Your task is to transcribe all the entries exactly, excluding pictures.

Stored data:

===============

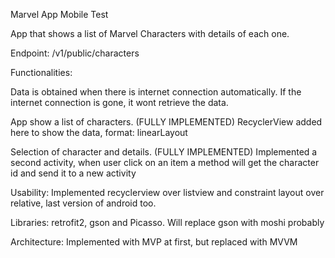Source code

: Marvel App Mobile Test

App that shows a list of Marvel Characters with details of each one.

Endpoint: /v1/public/characters

Functionalities:

Data is obtained when there is internet connection automatically. If the internet connection is gone, it wont retrieve the data.

App show a list of characters. (FULLY IMPLEMENTED) RecyclerView added here to show the data, format: linearLayout

Selection of character and details. (FULLY IMPLEMENTED) Implemented a second activity, when user click on an item a method will get the character id and send it to a new activity

Usability: Implemented recyclerview over listview and constraint layout over relative, last version of android too.

Libraries: retrofit2, gson and Picasso. Will replace gson with moshi probably

Architecture: Implemented with MVP at first, but replaced with MVVM

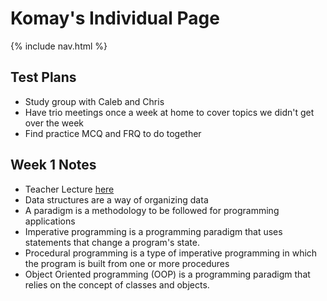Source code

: # Komay's Individual Page

{% include nav.html %}

## Test Plans
- Study group with Caleb and Chris
- Have trio meetings once a week at home to cover topics we didn't get over the week
- Find practice MCQ and FRQ to do together


## Week 1 Notes
- Teacher Lecture [here](https://github.com/nighthawkcoders/nighthawk_csa/wiki/Tri-3:-Tech-Talk-0---Data-Structures)
- Data structures are a way of organizing data 
- A paradigm is a methodology to be followed for programming applications 
- Imperative programming is a programming paradigm that uses statements that change a program's state.
- Procedural programming is a type of imperative programming in which the program is built from one or more procedures
- Object Oriented programming (OOP) is a programming paradigm that relies on the concept of classes and objects.



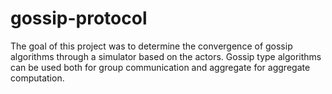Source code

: # gossip-protocol
The goal of this project was to determine the convergence of gossip algorithms through a simulator based on the actors. Gossip type algorithms can be used both for group communication and aggregate for aggregate computation.
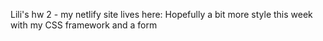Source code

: Lili's hw 2 - my netlify site lives here: 
Hopefully a bit more style this week with my CSS framework and a form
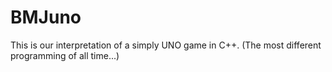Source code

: # BMJuno
This is our interpretation of a simply UNO game in C++. (The most different programming of all time...)
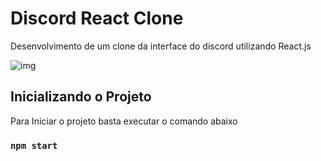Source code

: # Discord React Clone

Desenvolvimento de um clone da interface do discord utilizando React.js

![img](https://lh5.googleusercontent.com/8bUiW9gaE9iPx3hV-kZ0mmHsy2ojYE7K20jowhd19ruvuU0JRGOw2uYIOEs-r5B6cGTBqLoq7XSELh7iG6IK=w1919-h1006-rw)

## Inicializando o Projeto

Para Iniciar o projeto basta executar o comando abaixo

### `npm start`

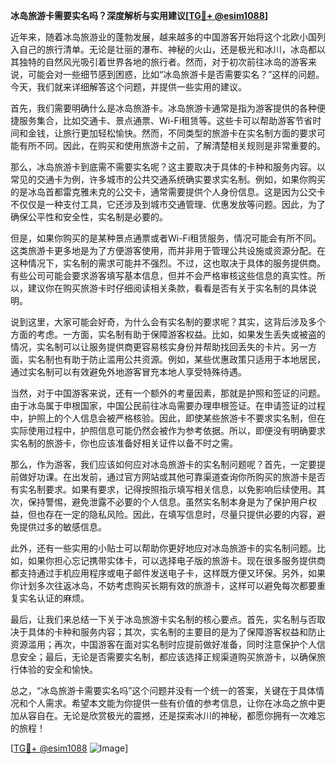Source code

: **冰岛旅游卡需要实名吗？深度解析与实用建议[[TG💪+ @esim1088](https://t.me/s/esim1088)]**

近年来，随着冰岛旅游业的蓬勃发展，越来越多的中国游客开始将这个北欧小国列入自己的旅行清单。无论是壮丽的瀑布、神秘的火山，还是极光和冰川，冰岛都以其独特的自然风光吸引着世界各地的旅行者。然而，对于初次前往冰岛的游客来说，可能会对一些细节感到困惑，比如“冰岛旅游卡是否需要实名？”这样的问题。今天，我们就来详细解答这个问题，并提供一些实用的建议。

首先，我们需要明确什么是冰岛旅游卡。冰岛旅游卡通常是指为游客提供的各种便捷服务集合，比如交通卡、景点通票、Wi-Fi租赁等。这些卡可以帮助游客节省时间和金钱，让旅行更加轻松愉快。然而，不同类型的旅游卡在实名制方面的要求可能有所不同。因此，在购买和使用旅游卡之前，了解清楚相关规则是非常重要的。

那么，冰岛旅游卡到底需不需要实名呢？这主要取决于具体的卡种和服务内容。以常见的交通卡为例，许多城市的公共交通系统确实要求实名制。例如，如果你购买的是冰岛首都雷克雅未克的公交卡，通常需要提供个人身份信息。这是因为公交卡不仅仅是一种支付工具，它还涉及到城市交通管理、优惠发放等问题。因此，为了确保公平性和安全性，实名制是必要的。

但是，如果你购买的是某种景点通票或者Wi-Fi租赁服务，情况可能会有所不同。这类旅游卡更多地是为了方便游客使用，而并非用于管理公共设施或资源分配。在这种情况下，实名制的需求可能并不强烈。不过，这也取决于具体的服务提供商。有些公司可能会要求游客填写基本信息，但并不会严格审核这些信息的真实性。所以，建议你在购买旅游卡时仔细阅读相关条款，看看是否有关于实名制的具体说明。

说到这里，大家可能会好奇，为什么会有实名制的要求呢？其实，这背后涉及多个方面的考虑。一方面，实名制有助于保障游客权益。比如，如果发生丢失或被盗的情况，实名制可以让服务提供商更容易核实身份并帮助找回丢失的卡片。另一方面，实名制也有助于防止滥用公共资源。例如，某些优惠政策只适用于本地居民，通过实名制可以有效避免外地游客冒充本地人享受特殊待遇。

当然，对于中国游客来说，还有一个额外的考量因素，那就是护照和签证的问题。由于冰岛属于申根国家，中国公民前往冰岛需要办理申根签证。在申请签证的过程中，护照上的个人信息会被严格核验。因此，即使某些旅游卡不要求实名制，但在实际使用过程中，护照信息可能仍然会被作为参考依据。所以，即便没有明确要求实名制的旅游卡，你也应该准备好相关证件以备不时之需。

那么，作为游客，我们应该如何应对冰岛旅游卡的实名制问题呢？首先，一定要提前做好功课。在出发前，通过官方网站或其他可靠渠道查询你所购买的旅游卡是否有实名制要求。如果有要求，记得按照指示填写相关信息，以免影响后续使用。其次，保持警惕，避免泄露不必要的个人信息。虽然实名制本身是为了保护用户权益，但也存在一定的隐私风险。因此，在填写信息时，尽量只提供必要的内容，避免提供过多的敏感信息。

此外，还有一些实用的小贴士可以帮助你更好地应对冰岛旅游卡的实名制问题。比如，如果你担心忘记携带实体卡，可以选择电子版的旅游卡。现在很多服务提供商都支持通过手机应用程序或电子邮件发送电子卡，这样既方便又环保。另外，如果你计划多次往返冰岛，不妨考虑购买长期有效的旅游卡，这样可以避免每次都要重复实名认证的麻烦。

最后，让我们来总结一下关于冰岛旅游卡实名制的核心要点。首先，实名制与否取决于具体的卡种和服务内容；其次，实名制的主要目的是为了保障游客权益和防止资源滥用；再次，中国游客在面对实名制时应提前做好准备，同时注意保护个人信息安全；最后，无论是否需要实名制，都应该选择正规渠道购买旅游卡，以确保旅行体验的安全和愉快。

总之，“冰岛旅游卡需要实名吗”这个问题并没有一个统一的答案，关键在于具体情况和个人需求。希望本文能为你提供一些有价值的参考信息，让你在冰岛之旅中更加从容自在。无论是欣赏极光的震撼，还是探索冰川的神秘，都愿你拥有一次难忘的旅程！

[[TG💪+ @esim1088](https://t.me/s/esim1088) ![Image](https://i.postimg.cc/4NQfJmqS/Snipaste-2025-05-13-00-14-12.png)]
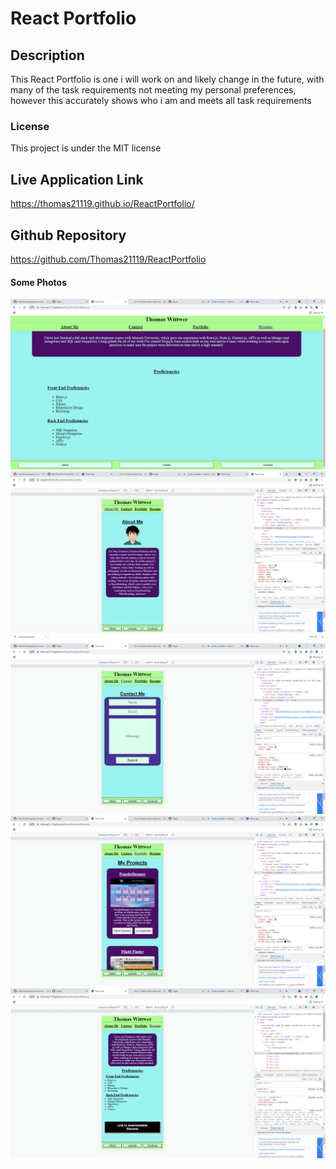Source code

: # React Portfolio

## Description

This React Portfolio is one i will work on and likely change in the future, with many of the task requirements not meeting my personal preferences, however this accurately shows who i am and meets all task requirements

### License

This project is under the MIT license

## Live Application Link
https://thomas21119.github.io/ReactPortfolio/


## Github Repository
https://github.com/Thomas21119/ReactPortfolio

#### Some Photos

![Screenshot](https://github.com/Thomas21119/ReactPortfolio/blob/main/public/images/React%20App%20-%20Avast%20Secure%20Browser%2018_01_2022%2010_34_42%20PM.png?raw=true)
![Screenshot](https://github.com/Thomas21119/ReactPortfolio/blob/main/public/images/React%20App%20-%20Avast%20Secure%20Browser%2018_01_2022%2010_40_00%20PM.png?raw=true)
![Screenshot](https://github.com/Thomas21119/ReactPortfolio/blob/main/public/images/React%20App%20-%20Avast%20Secure%20Browser%2018_01_2022%2010_35_12%20PM.png?raw=true)
![Screenshot](https://github.com/Thomas21119/ReactPortfolio/blob/main/public/images/React%20App%20-%20Avast%20Secure%20Browser%2018_01_2022%2010_35_07%20PM.png?raw=true)
![Screenshot](https://github.com/Thomas21119/ReactPortfolio/blob/main/public/images/React%20App%20-%20Avast%20Secure%20Browser%2018_01_2022%2010_34_58%20PM.png?raw=true)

===============

• **ANSWER AREA**:
Source code

: Marvel App Mobile Test

App that shows a list of Marvel Characters with details of each one.

Endpoint: /v1/public/characters

Functionalities:

Data is obtained when there is internet connection automatically. If the internet connection is gone, it wont retrieve the data.

App show a list of characters. (FULLY IMPLEMENTED) RecyclerView added here to show the data, format: linearLayout

Selection of character and details. (FULLY IMPLEMENTED) Implemented a second activity, when user click on an item a method will get the character id and send it to a new activity

Usability: Implemented recyclerview over listview and constraint layout over relative, last version of android too.

Libraries: retrofit2, gson and Picasso. Will replace gson with moshi probably

Architecture: Implemented with MVP at first, but replaced with MVVM

Source code

: # Komay's Individual Page

{% include nav.html %}

## Test Plans
- Study group with Caleb and Chris
- Have trio meetings once a week at home to cover topics we didn't get over the week
- Find practice MCQ and FRQ to do together


## Week 1 Notes
- Teacher Lecture [here](https://github.com/nighthawkcoders/nighthawk_csa/wiki/Tri-3:-Tech-Talk-0---Data-Structures)
- Data structures are a way of organizing data 
- A paradigm is a methodology to be followed for programming applications 
- Imperative programming is a programming paradigm that uses statements that change a program's state.
- Procedural programming is a type of imperative programming in which the program is built from one or more procedures
- Object Oriented programming (OOP) is a programming paradigm that relies on the concept of classes and objects.



Source code

: # gossip-protocol
The goal of this project was to determine the convergence of gossip algorithms through a simulator based on the actors. Gossip type algorithms can be used both for group communication and aggregate for aggregate computation.
Source code

: Lili's hw 2 - my netlify site lives here: 
Hopefully a bit more style this week with my CSS framework and a form
Source code

: # BMJuno
This is our interpretation of a simply UNO game in C++. (The most different programming of all time...)
Source code

: # Discord React Clone

Desenvolvimento de um clone da interface do discord utilizando React.js

![img](https://lh5.googleusercontent.com/8bUiW9gaE9iPx3hV-kZ0mmHsy2ojYE7K20jowhd19ruvuU0JRGOw2uYIOEs-r5B6cGTBqLoq7XSELh7iG6IK=w1919-h1006-rw)

## Inicializando o Projeto

Para Iniciar o projeto basta executar o comando abaixo

### `npm start`

Source code

: **冰岛旅游卡需要实名吗？深度解析与实用建议[[TG💪+ @esim1088](https://t.me/s/esim1088)]**

近年来，随着冰岛旅游业的蓬勃发展，越来越多的中国游客开始将这个北欧小国列入自己的旅行清单。无论是壮丽的瀑布、神秘的火山，还是极光和冰川，冰岛都以其独特的自然风光吸引着世界各地的旅行者。然而，对于初次前往冰岛的游客来说，可能会对一些细节感到困惑，比如“冰岛旅游卡是否需要实名？”这样的问题。今天，我们就来详细解答这个问题，并提供一些实用的建议。

首先，我们需要明确什么是冰岛旅游卡。冰岛旅游卡通常是指为游客提供的各种便捷服务集合，比如交通卡、景点通票、Wi-Fi租赁等。这些卡可以帮助游客节省时间和金钱，让旅行更加轻松愉快。然而，不同类型的旅游卡在实名制方面的要求可能有所不同。因此，在购买和使用旅游卡之前，了解清楚相关规则是非常重要的。

那么，冰岛旅游卡到底需不需要实名呢？这主要取决于具体的卡种和服务内容。以常见的交通卡为例，许多城市的公共交通系统确实要求实名制。例如，如果你购买的是冰岛首都雷克雅未克的公交卡，通常需要提供个人身份信息。这是因为公交卡不仅仅是一种支付工具，它还涉及到城市交通管理、优惠发放等问题。因此，为了确保公平性和安全性，实名制是必要的。

但是，如果你购买的是某种景点通票或者Wi-Fi租赁服务，情况可能会有所不同。这类旅游卡更多地是为了方便游客使用，而并非用于管理公共设施或资源分配。在这种情况下，实名制的需求可能并不强烈。不过，这也取决于具体的服务提供商。有些公司可能会要求游客填写基本信息，但并不会严格审核这些信息的真实性。所以，建议你在购买旅游卡时仔细阅读相关条款，看看是否有关于实名制的具体说明。

说到这里，大家可能会好奇，为什么会有实名制的要求呢？其实，这背后涉及多个方面的考虑。一方面，实名制有助于保障游客权益。比如，如果发生丢失或被盗的情况，实名制可以让服务提供商更容易核实身份并帮助找回丢失的卡片。另一方面，实名制也有助于防止滥用公共资源。例如，某些优惠政策只适用于本地居民，通过实名制可以有效避免外地游客冒充本地人享受特殊待遇。

当然，对于中国游客来说，还有一个额外的考量因素，那就是护照和签证的问题。由于冰岛属于申根国家，中国公民前往冰岛需要办理申根签证。在申请签证的过程中，护照上的个人信息会被严格核验。因此，即使某些旅游卡不要求实名制，但在实际使用过程中，护照信息可能仍然会被作为参考依据。所以，即便没有明确要求实名制的旅游卡，你也应该准备好相关证件以备不时之需。

那么，作为游客，我们应该如何应对冰岛旅游卡的实名制问题呢？首先，一定要提前做好功课。在出发前，通过官方网站或其他可靠渠道查询你所购买的旅游卡是否有实名制要求。如果有要求，记得按照指示填写相关信息，以免影响后续使用。其次，保持警惕，避免泄露不必要的个人信息。虽然实名制本身是为了保护用户权益，但也存在一定的隐私风险。因此，在填写信息时，尽量只提供必要的内容，避免提供过多的敏感信息。

此外，还有一些实用的小贴士可以帮助你更好地应对冰岛旅游卡的实名制问题。比如，如果你担心忘记携带实体卡，可以选择电子版的旅游卡。现在很多服务提供商都支持通过手机应用程序或电子邮件发送电子卡，这样既方便又环保。另外，如果你计划多次往返冰岛，不妨考虑购买长期有效的旅游卡，这样可以避免每次都要重复实名认证的麻烦。

最后，让我们来总结一下关于冰岛旅游卡实名制的核心要点。首先，实名制与否取决于具体的卡种和服务内容；其次，实名制的主要目的是为了保障游客权益和防止资源滥用；再次，中国游客在面对实名制时应提前做好准备，同时注意保护个人信息安全；最后，无论是否需要实名制，都应该选择正规渠道购买旅游卡，以确保旅行体验的安全和愉快。

总之，“冰岛旅游卡需要实名吗”这个问题并没有一个统一的答案，关键在于具体情况和个人需求。希望本文能为你提供一些有价值的参考信息，让你在冰岛之旅中更加从容自在。无论是欣赏极光的震撼，还是探索冰川的神秘，都愿你拥有一次难忘的旅程！

[[TG💪+ @esim1088](https://t.me/s/esim1088) ![Image](https://i.postimg.cc/4NQfJmqS/Snipaste-2025-05-13-00-14-12.png)]
Source code

: # React Portfolio

## Description

This React Portfolio is one i will work on and likely change in the future, with many of the task requirements not meeting my personal preferences, however this accurately shows who i am and meets all task requirements

### License

This project is under the MIT license

## Live Application Link
https://thomas21119.github.io/ReactPortfolio/


## Github Repository
https://github.com/Thomas21119/ReactPortfolio

#### Some Photos

![Screenshot](https://github.com/Thomas21119/ReactPortfolio/blob/main/public/images/React%20App%20-%20Avast%20Secure%20Browser%2018_01_2022%2010_34_42%20PM.png?raw=true)
![Screenshot](https://github.com/Thomas21119/ReactPortfolio/blob/main/public/images/React%20App%20-%20Avast%20Secure%20Browser%2018_01_2022%2010_40_00%20PM.png?raw=true)
![Screenshot](https://github.com/Thomas21119/ReactPortfolio/blob/main/public/images/React%20App%20-%20Avast%20Secure%20Browser%2018_01_2022%2010_35_12%20PM.png?raw=true)
![Screenshot](https://github.com/Thomas21119/ReactPortfolio/blob/main/public/images/React%20App%20-%20Avast%20Secure%20Browser%2018_01_2022%2010_35_07%20PM.png?raw=true)
![Screenshot](https://github.com/Thomas21119/ReactPortfolio/blob/main/public/images/React%20App%20-%20Avast%20Secure%20Browser%2018_01_2022%2010_34_58%20PM.png?raw=true)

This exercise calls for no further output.